Work request |
An exact copy of the records is needed; please leave the images out.

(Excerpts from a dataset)
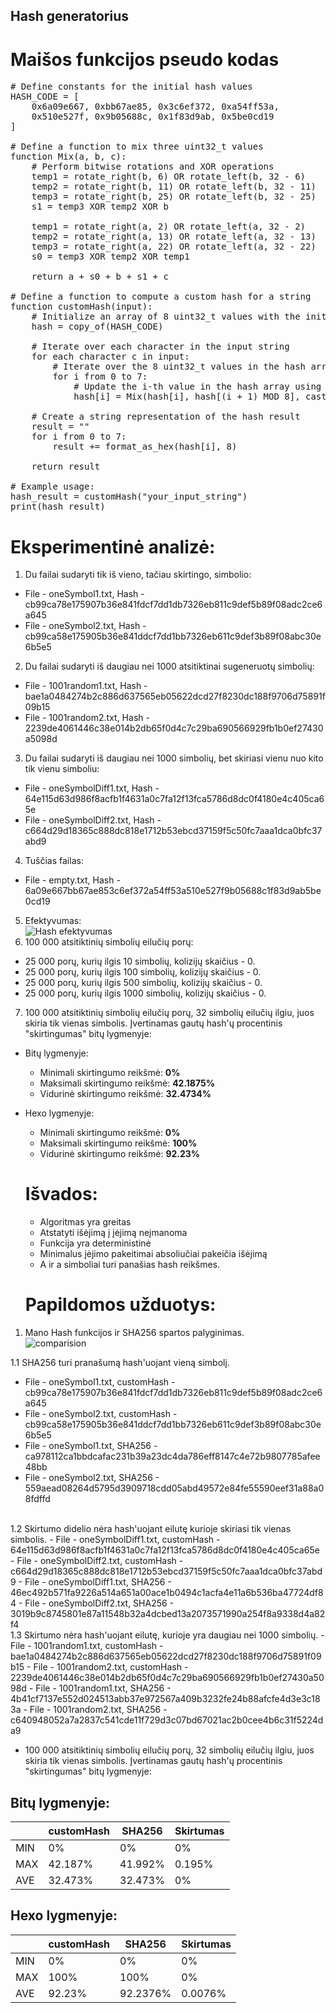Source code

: ## Hash generatorius

# Maišos funkcijos pseudo kodas
<pre>
# Define constants for the initial hash values
HASH_CODE = [
    0x6a09e667, 0xbb67ae85, 0x3c6ef372, 0xa54ff53a,
    0x510e527f, 0x9b05688c, 0x1f83d9ab, 0x5be0cd19
]

# Define a function to mix three uint32_t values
function Mix(a, b, c):
    # Perform bitwise rotations and XOR operations
    temp1 = rotate_right(b, 6) OR rotate_left(b, 32 - 6)
    temp2 = rotate_right(b, 11) OR rotate_left(b, 32 - 11)
    temp3 = rotate_right(b, 25) OR rotate_left(b, 32 - 25)
    s1 = temp3 XOR temp2 XOR b

    temp1 = rotate_right(a, 2) OR rotate_left(a, 32 - 2)
    temp2 = rotate_right(a, 13) OR rotate_left(a, 32 - 13)
    temp3 = rotate_right(a, 22) OR rotate_left(a, 32 - 22)
    s0 = temp3 XOR temp2 XOR temp1

    return a + s0 + b + s1 + c

# Define a function to compute a custom hash for a string
function customHash(input):
    # Initialize an array of 8 uint32_t values with the initial hash values
    hash = copy_of(HASH_CODE)

    # Iterate over each character in the input string
    for each character c in input:
        # Iterate over the 8 uint32_t values in the hash array
        for i from 0 to 7:
            # Update the i-th value in the hash array using the Mix function
            hash[i] = Mix(hash[i], hash[(i + 1) MOD 8], cast_to_uint32(c))

    # Create a string representation of the hash result
    result = ""
    for i from 0 to 7:
        result += format_as_hex(hash[i], 8)

    return result

# Example usage:
hash_result = customHash("your_input_string")
print(hash_result)
</pre>

# Eksperimentinė analizė:
1. Du failai sudaryti tik iš vieno, tačiau skirtingo, simbolio:
- File - oneSymbol1.txt, Hash - cb99ca78e175907b36e841fdcf7dd1db7326eb811c9def5b89f08adc2ce6a645
- File - oneSymbol2.txt, Hash - cb99ca58e175905b36e841ddcf7dd1bb7326eb611c9def3b89f08abc30e6b5e5
2. Du failai sudaryti iš daugiau nei 1000 atsitiktinai sugeneruotų simbolių:
- File - 1001random1.txt, Hash - bae1a0484274b2c886d637565eb05622dcd27f8230dc188f9706d75891f09b15
- File - 1001random2.txt, Hash - 2239de4061446c38e014b2db65f0d4c7c29ba690566929fb1b0ef27430a5098d
3. Du failai sudaryti iš daugiau nei 1000 simbolių, bet skiriasi vienu nuo kito tik vienu simboliu:
- File - oneSymbolDiff1.txt, Hash - 64e115d63d986f8acfb1f4631a0c7fa12f13fca5786d8dc0f4180e4c405ca65e
- File - oneSymbolDiff2.txt, Hash - c664d29d18365c888dc818e1712b53ebcd37159f5c50fc7aaa1dca0bfc37abd9
4. Tuščias failas:
- File - empty.txt, Hash - 6a09e667bb67ae853c6ef372a54ff53a510e527f9b05688c1f83d9ab5be0cd19
5. Efektyvumas:
<br/>![Hash efektyvumas](https://github.com/dovydasgre/blokugrand/assets/126052244/31fb0dd5-20a1-4472-8f24-53a1334621dc)
6. 100 000 atsitiktinių simbolių eilučių porų:
- 25 000 porų, kurių ilgis 10 simbolių, kolizijų skaičius - 0.
- 25 000 porų, kurių ilgis 100 simbolių, kolizijų skaičius - 0.
- 25 000 porų, kurių ilgis 500 simbolių, kolizijų skaičius - 0.
- 25 000 porų, kurių ilgis 1000 simbolių, kolizijų skaičius - 0.
7. 100 000 atsitiktinių simbolių eilučių porų, 32 simbolių eilučių ilgiu, juos skiria tik vienas simbolis. Įvertinamas gautų hash'ų procentinis "skirtingumas" bitų lygmenyje:
- Bitų lygmenyje:
  - Minimali skirtingumo reikšmė: **0%**
  - Maksimali skirtingumo reikšmė: **42.1875%**
  - Vidurinė skirtingumo reikšmė: **32.4734%**
- Hexo lygmenyje:
  - Minimali skirtingumo reikšmė: **0%**
  - Maksimali skirtingumo reikšmė: **100%**
  - Vidurinė skirtingumo reikšmė: **92.23%**

  # Išvados:
  - Algoritmas yra greitas
  - Atstatyti išėjimą į įėjimą neįmanoma
  - Funkcija yra deterministinė
  - Minimalus įėjimo pakeitimai absoliučiai pakeičia išėjimą
  - A ir a simboliai turi panašias hash reikšmes.
 
  # Papildomos užduotys:
1. Mano Hash funkcijos ir SHA256 spartos palyginimas.
  <br/>![comparision](https://github.com/dovydasgre/Bloku-grandines-hash/assets/126052244/345ffa3a-98dc-4afc-af53-ebd0af96722b)

1.1 SHA256 turi pranašumą hash'uojant vieną simbolį.
- File - oneSymbol1.txt, customHash - cb99ca78e175907b36e841fdcf7dd1db7326eb811c9def5b89f08adc2ce6a645
- File - oneSymbol2.txt, customHash - cb99ca58e175905b36e841ddcf7dd1bb7326eb611c9def3b89f08abc30e6b5e5
- File - oneSymbol1.txt, SHA256 - ca978112ca1bbdcafac231b39a23dc4da786eff8147c4e72b9807785afee48bb
- File - oneSymbol2.txt, SHA256 - 559aead08264d5795d3909718cdd05abd49572e84fe55590eef31a88a08fdffd
<br/>
1.2 Skirtumo didelio nėra hash'uojant eilutę kurioje skiriasi tik vienas simbolis.
- File - oneSymbolDiff1.txt, customHash - 64e115d63d986f8acfb1f4631a0c7fa12f13fca5786d8dc0f4180e4c405ca65e
- File - oneSymbolDiff2.txt, customHash - c664d29d18365c888dc818e1712b53ebcd37159f5c50fc7aaa1dca0bfc37abd9
- File - oneSymbolDiff1.txt, SHA256 - 46ec492b571fa9226a514a651a00ace1b0494c1acfa4e11a6b536ba47724df84
- File - oneSymbolDiff2.txt, SHA256 - 3019b9c8745801e87a11548b32a4dcbed13a2073571990a254f8a9338d4a82f4
<br/>
1.3 Skirtumo nėra hash'uojant eilutę, kurioje yra daugiau nei 1000 simbolių.
- File - 1001random1.txt, customHash - bae1a0484274b2c886d637565eb05622dcd27f8230dc188f9706d75891f09b15
- File - 1001random2.txt, customHash - 2239de4061446c38e014b2db65f0d4c7c29ba690566929fb1b0ef27430a5098d
- File - 1001random1.txt, SHA256 - 4b41cf7137e552d024513abb37e972567a409b3232fe24b88afcfe4d3e3c183a
- File - 1001random2.txt, SHA256 - c640948052a7a2837c541cde11f729d3c07bd67021ac2b0cee4b6c31f5224da9

   - 100 000 atsitiktinių simbolių eilučių porų, 32 simbolių eilučių ilgiu, juos skiria tik vienas simbolis. Įvertinamas gautų hash'ų procentinis "skirtingumas" bitų lygmenyje:
## Bitų lygmenyje:
|             | customHash |    SHA256  |  Skirtumas |
|-------------|------------|------------|------------|
|     MIN     |      0%    |     0%     |     0%     |
|     MAX     |   42.187%  |   41.992%  |   0.195%   |         
|     AVE     |   32.473%  |   32.473%  |     0%     |
    
## Hexo lygmenyje:
|             | customHash |    SHA256  |  Skirtumas |
|-------------|------------|------------|------------|
|     MIN     |     0%     |      0%    |     0%     |
|     MAX     |    100%    |     100%   |     0%     |
|     AVE     |   92.23%   |   92.2376% |   0.0076%  |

Response to the exercise |
Source code

: ## Hash generatorius

# Maišos funkcijos pseudo kodas
<pre>
# Define constants for the initial hash values
HASH_CODE = [
    0x6a09e667, 0xbb67ae85, 0x3c6ef372, 0xa54ff53a,
    0x510e527f, 0x9b05688c, 0x1f83d9ab, 0x5be0cd19
]

# Define a function to mix three uint32_t values
function Mix(a, b, c):
    # Perform bitwise rotations and XOR operations
    temp1 = rotate_right(b, 6) OR rotate_left(b, 32 - 6)
    temp2 = rotate_right(b, 11) OR rotate_left(b, 32 - 11)
    temp3 = rotate_right(b, 25) OR rotate_left(b, 32 - 25)
    s1 = temp3 XOR temp2 XOR b

    temp1 = rotate_right(a, 2) OR rotate_left(a, 32 - 2)
    temp2 = rotate_right(a, 13) OR rotate_left(a, 32 - 13)
    temp3 = rotate_right(a, 22) OR rotate_left(a, 32 - 22)
    s0 = temp3 XOR temp2 XOR temp1

    return a + s0 + b + s1 + c

# Define a function to compute a custom hash for a string
function customHash(input):
    # Initialize an array of 8 uint32_t values with the initial hash values
    hash = copy_of(HASH_CODE)

    # Iterate over each character in the input string
    for each character c in input:
        # Iterate over the 8 uint32_t values in the hash array
        for i from 0 to 7:
            # Update the i-th value in the hash array using the Mix function
            hash[i] = Mix(hash[i], hash[(i + 1) MOD 8], cast_to_uint32(c))

    # Create a string representation of the hash result
    result = ""
    for i from 0 to 7:
        result += format_as_hex(hash[i], 8)

    return result

# Example usage:
hash_result = customHash("your_input_string")
print(hash_result)
</pre>

# Eksperimentinė analizė:
1. Du failai sudaryti tik iš vieno, tačiau skirtingo, simbolio:
- File - oneSymbol1.txt, Hash - cb99ca78e175907b36e841fdcf7dd1db7326eb811c9def5b89f08adc2ce6a645
- File - oneSymbol2.txt, Hash - cb99ca58e175905b36e841ddcf7dd1bb7326eb611c9def3b89f08abc30e6b5e5
2. Du failai sudaryti iš daugiau nei 1000 atsitiktinai sugeneruotų simbolių:
- File - 1001random1.txt, Hash - bae1a0484274b2c886d637565eb05622dcd27f8230dc188f9706d75891f09b15
- File - 1001random2.txt, Hash - 2239de4061446c38e014b2db65f0d4c7c29ba690566929fb1b0ef27430a5098d
3. Du failai sudaryti iš daugiau nei 1000 simbolių, bet skiriasi vienu nuo kito tik vienu simboliu:
- File - oneSymbolDiff1.txt, Hash - 64e115d63d986f8acfb1f4631a0c7fa12f13fca5786d8dc0f4180e4c405ca65e
- File - oneSymbolDiff2.txt, Hash - c664d29d18365c888dc818e1712b53ebcd37159f5c50fc7aaa1dca0bfc37abd9
4. Tuščias failas:
- File - empty.txt, Hash - 6a09e667bb67ae853c6ef372a54ff53a510e527f9b05688c1f83d9ab5be0cd19
5. Efektyvumas:
<br/>![Hash efektyvumas](https://github.com/dovydasgre/blokugrand/assets/126052244/31fb0dd5-20a1-4472-8f24-53a1334621dc)
6. 100 000 atsitiktinių simbolių eilučių porų:
- 25 000 porų, kurių ilgis 10 simbolių, kolizijų skaičius - 0.
- 25 000 porų, kurių ilgis 100 simbolių, kolizijų skaičius - 0.
- 25 000 porų, kurių ilgis 500 simbolių, kolizijų skaičius - 0.
- 25 000 porų, kurių ilgis 1000 simbolių, kolizijų skaičius - 0.
7. 100 000 atsitiktinių simbolių eilučių porų, 32 simbolių eilučių ilgiu, juos skiria tik vienas simbolis. Įvertinamas gautų hash'ų procentinis "skirtingumas" bitų lygmenyje:
- Bitų lygmenyje:
  - Minimali skirtingumo reikšmė: **0%**
  - Maksimali skirtingumo reikšmė: **42.1875%**
  - Vidurinė skirtingumo reikšmė: **32.4734%**
- Hexo lygmenyje:
  - Minimali skirtingumo reikšmė: **0%**
  - Maksimali skirtingumo reikšmė: **100%**
  - Vidurinė skirtingumo reikšmė: **92.23%**

  # Išvados:
  - Algoritmas yra greitas
  - Atstatyti išėjimą į įėjimą neįmanoma
  - Funkcija yra deterministinė
  - Minimalus įėjimo pakeitimai absoliučiai pakeičia išėjimą
  - A ir a simboliai turi panašias hash reikšmes.
 
  # Papildomos užduotys:
1. Mano Hash funkcijos ir SHA256 spartos palyginimas.
  <br/>![comparision](https://github.com/dovydasgre/Bloku-grandines-hash/assets/126052244/345ffa3a-98dc-4afc-af53-ebd0af96722b)

1.1 SHA256 turi pranašumą hash'uojant vieną simbolį.
- File - oneSymbol1.txt, customHash - cb99ca78e175907b36e841fdcf7dd1db7326eb811c9def5b89f08adc2ce6a645
- File - oneSymbol2.txt, customHash - cb99ca58e175905b36e841ddcf7dd1bb7326eb611c9def3b89f08abc30e6b5e5
- File - oneSymbol1.txt, SHA256 - ca978112ca1bbdcafac231b39a23dc4da786eff8147c4e72b9807785afee48bb
- File - oneSymbol2.txt, SHA256 - 559aead08264d5795d3909718cdd05abd49572e84fe55590eef31a88a08fdffd
<br/>
1.2 Skirtumo didelio nėra hash'uojant eilutę kurioje skiriasi tik vienas simbolis.
- File - oneSymbolDiff1.txt, customHash - 64e115d63d986f8acfb1f4631a0c7fa12f13fca5786d8dc0f4180e4c405ca65e
- File - oneSymbolDiff2.txt, customHash - c664d29d18365c888dc818e1712b53ebcd37159f5c50fc7aaa1dca0bfc37abd9
- File - oneSymbolDiff1.txt, SHA256 - 46ec492b571fa9226a514a651a00ace1b0494c1acfa4e11a6b536ba47724df84
- File - oneSymbolDiff2.txt, SHA256 - 3019b9c8745801e87a11548b32a4dcbed13a2073571990a254f8a9338d4a82f4
<br/>
1.3 Skirtumo nėra hash'uojant eilutę, kurioje yra daugiau nei 1000 simbolių.
- File - 1001random1.txt, customHash - bae1a0484274b2c886d637565eb05622dcd27f8230dc188f9706d75891f09b15
- File - 1001random2.txt, customHash - 2239de4061446c38e014b2db65f0d4c7c29ba690566929fb1b0ef27430a5098d
- File - 1001random1.txt, SHA256 - 4b41cf7137e552d024513abb37e972567a409b3232fe24b88afcfe4d3e3c183a
- File - 1001random2.txt, SHA256 - c640948052a7a2837c541cde11f729d3c07bd67021ac2b0cee4b6c31f5224da9

   - 100 000 atsitiktinių simbolių eilučių porų, 32 simbolių eilučių ilgiu, juos skiria tik vienas simbolis. Įvertinamas gautų hash'ų procentinis "skirtingumas" bitų lygmenyje:
## Bitų lygmenyje:
|             | customHash |    SHA256  |  Skirtumas |
|-------------|------------|------------|------------|
|     MIN     |      0%    |     0%     |     0%     |
|     MAX     |   42.187%  |   41.992%  |   0.195%   |         
|     AVE     |   32.473%  |   32.473%  |     0%     |
    
## Hexo lygmenyje:
|             | customHash |    SHA256  |  Skirtumas |
|-------------|------------|------------|------------|
|     MIN     |     0%     |      0%    |     0%     |
|     MAX     |    100%    |     100%   |     0%     |
|     AVE     |   92.23%   |   92.2376% |   0.0076%  |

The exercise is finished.